Je m'arrache précipitamment, 50 mètres plus loin Sw' et Choup's me rattrapent, me disant "Mais bordel qu'est-ce que tu fous, ça n'en vaux pas la peine, ne fous pas tout en l'air pour si peu, putain" et je les regarde en rigolant, tends une clope à Choup's avec du mascara jusque sous les yeux, et je dis "Mais putain, c'est que vous vous foutez dans la merde pour moi !" et j'ai envie de me cacher dans le bitume.
Je m'acharne sur mon portable et je bouscule les gens, je m'acharne vraiment, je voudrais qu'ils ne me regardent pas, et la colère se pointe comme une solution qui n'est en fait qu'une esquive, qu'une lâcheté de plus.

Les oiseaux déguisés

Tous ceux qui parlent des merveilles
Leurs fables cachent des sanglots
Et les couleurs de leur oreille
Toujours à des plaintes pareilles
Donnent leurs larmes pour de l'eau

Le peintre assis devant sa toile
A-t-il jamais peint ce qu'il voit
Ce qu'il voit son histoire voile
Et ses ténèbres sont étoiles
Comme chanter change la voix

Ses secrets partout qu'il expose
Ce sont des oiseaux déguisés
Son regard embellit les choses
Et les gens prennent pour des roses
La douleur dont il est brisé

Ma vie au loin mon étrangère
Ce que je fus je l'ai quitté
Et les teintes d'aimer changèrent
Comme roussit dans les fougères
Le songe d'une nuit d'été

Automne automne long automne
Comme le cri du vitrier
De rue en rue et je chantonne
Un air dont lentement s'étonne
Celui qui ne sait plus prier

Louis Aragon

Mardi 3 février 2009 à 21:41

J'ai violemment les glandes, l'angoisse m'a rattrapée au détour de quelques lignes, au détour du regard d'L', aussi, de ses yeux traqués et tristes, appuyée à la porte du train, blanche et reniflante, sa silhouette si fragile et ses cheveux d'ange.
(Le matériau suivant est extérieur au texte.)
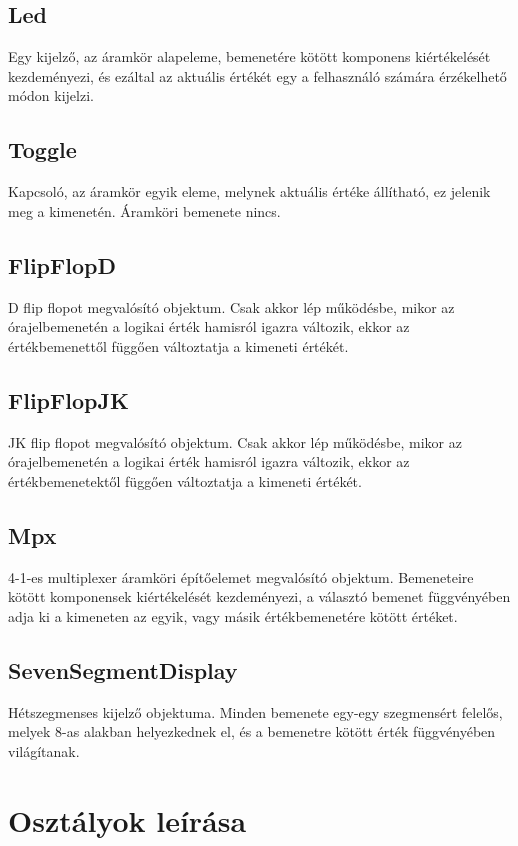 \subsection{\bf Led}
Egy kijelző, az áramkör alapeleme, bemenetére kötött komponens kiértékelését kezdeményezi, és ezáltal az aktuális értékét egy a felhasználó számára érzékelhető módon kijelzi.

\subsection{\bf Toggle}
Kapcsoló, az áramkör egyik eleme, melynek aktuális értéke állítható, ez jelenik meg a kimenetén. Áramköri bemenete nincs.

\subsection{\bf FlipFlopD}
D flip flopot megvalósító objektum. Csak akkor lép működésbe, mikor az órajelbemenetén a logikai érték hamisról igazra változik, ekkor az értékbemenettől függően változtatja a kimeneti értékét.

\subsection{\bf FlipFlopJK}
JK flip flopot megvalósító objektum. Csak akkor lép működésbe, mikor az órajelbemenetén a logikai érték hamisról igazra változik, ekkor az értékbemenetektől függően változtatja a kimeneti értékét.

\subsection{\bf Mpx}
4-1-es multiplexer áramköri építőelemet megvalósító objektum. Bemeneteire kötött komponensek kiértékelését kezdeményezi, a választó bemenet függvényében adja ki a kimeneten az egyik, vagy másik értékbemenetére kötött értéket.

\subsection{\bf SevenSegmentDisplay}
Hétszegmenses kijelző objektuma. Minden bemenete egy-egy szegmensért felelős, melyek 8-as alakban helyezkednek el, és a bemenetre kötött érték függvényében világítanak.

\section{Osztályok leírása}

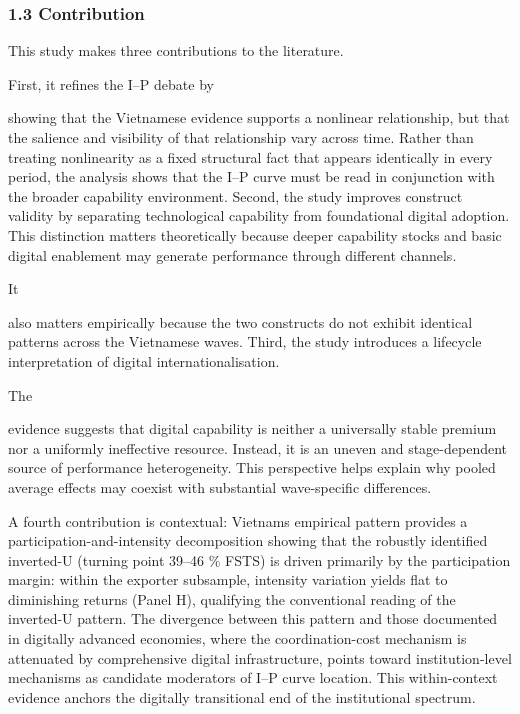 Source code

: \documentclass[12pt,a4paper]{article}
\begin{document}
\hypertarget{13-contribution}{%
\subsubsection{1.3 Contribution}\label{13-contribution}}

This study makes three contributions to the literature.

First, it refines the I--P debate by

showing that the Vietnamese evidence supports a nonlinear relationship,
but that the salience and visibility of that relationship vary across
time. Rather than treating nonlinearity as a fixed structural fact that
appears identically in every period, the analysis shows that the I--P
curve must be read in conjunction with the broader capability
environment. Second, the study improves construct validity by separating
technological capability from foundational digital adoption. This
distinction matters theoretically because deeper capability stocks and
basic digital enablement may generate performance through different
channels.

It

also matters empirically because the two constructs do not exhibit
identical patterns across the Vietnamese waves. Third, the study
introduces a lifecycle interpretation of digital internationalisation.

The

evidence suggests that digital capability is neither a universally
stable premium nor a uniformly ineffective resource. Instead, it is an
uneven and stage-dependent source of performance heterogeneity. This
perspective helps explain why pooled average effects may coexist with
substantial wave-specific differences.

A fourth contribution is contextual: Vietnam\textquotesingle s empirical
pattern provides a participation-and-intensity decomposition showing
that the robustly identified inverted-U (turning point 39--46 \% FSTS)
is driven primarily by the participation margin: within the exporter
subsample, intensity variation yields flat to diminishing returns (Panel
H), qualifying the conventional reading of the inverted-U pattern. The
divergence between this pattern and those documented in digitally
advanced economies, where the coordination-cost mechanism is attenuated
by comprehensive digital infrastructure, points toward institution-level
mechanisms as candidate moderators of I--P curve location. This
within-context evidence anchors the digitally transitional end of the
institutional spectrum.
\end{document}
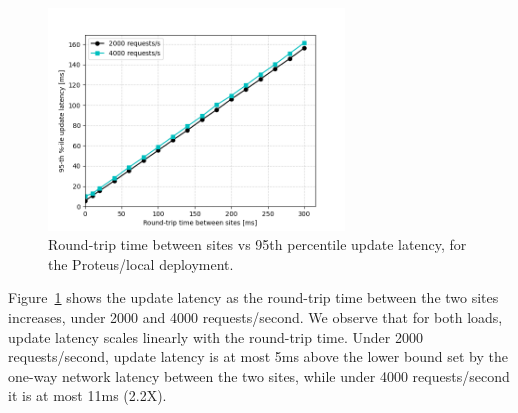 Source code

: \begin{figure}[H]
\centering
  \includegraphics[width=0.7\textwidth]{./figures/evaluation/fr_latency_net_latency.png}
  \caption{Round-trip time between sites vs 95th percentile update latency, for the Proteus/local deployment.}
  \label{fig:fr_latency_net_latency}
\end{figure}

Figure~\ref{fig:fr_latency_net_latency} shows the update latency as the round-trip time between the two sites increases,
under 2000 and 4000 requests/second.
We observe that for both loads, update latency scales linearly with the round-trip time.
Under 2000 requests/second, update latency is at most 5ms above the lower bound set by the one-way network latency
between the two sites, while under 4000 requests/second it is at most 11ms (2.2X).

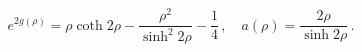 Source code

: \begin{equation}
e^{2g(\rho)}=\rho \coth 2\rho - \frac{\rho^2}{\sinh^2 2\rho}
-\frac{1}{4}\,, \quad a(\rho)=\frac{2\rho}{\sinh 2\rho}\,.
\end{equation}

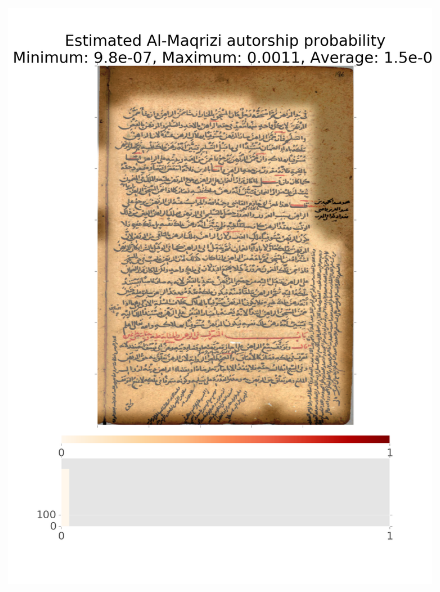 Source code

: \documentclass[conference,a4paper,twocolumn]{IEEEtran}
\begin{document}
\begin{figure}
\begin{minipage}{.45\linewidth}
  \includegraphics[width=\linewidth]{figures/sw_not_al_maqrisi.png}
  \label{img2}
\end{minipage}
\hspace{.05\linewidth}
\begin{minipage}{.45\linewidth}

\end{minipage}
\end{figure}
\end{document}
J'aurais voulu lui enlever tous ses malheurs, mais moi-même je commence à être au bout du rouleau, et j'ai à nouveau le vertige au bord des quais, au bord des choix. Je me rattraperai vendredi, si le temps me le permet.
Bien sûr je me lève le matin dans la maison noire et silencieuse, bien sûr je fais comme tout le monde, je m'encastre avec les autres corps, je m'étouffe et m'asphixie dans cette promiscuité, mais quelque chose s'est encore rompu. Cela devait être encore trop fragile à l'intérieur, trop tendu, trop cassant. Encore une fois le découragement gagne, l'à-quoi-bon, et encore les mauvais choix, les voix sur mon répondeur que je feins d'ignorer, toutes ces fois où je regarde mon  portable vibrer, sans me résoudre à décrocher, ni à rejeter à l'appel.
Ces esquives plus ou moins gracieuses, ces rires plus ou moins faux, mais cette fatigue réelle que je traîne depuis des mois, ça finit par user, mais s'il le faut j'irais au bout de moi-même et plus loin encore, je finirais bien par péter définitivement un câble et par avoir le droit à une camisole chimique remboursée. Et tout ça au nom de rien, car je ne me revendique de nulle part, je n'ai pas d'idéaux à défendre, ni même autre chose à offrir.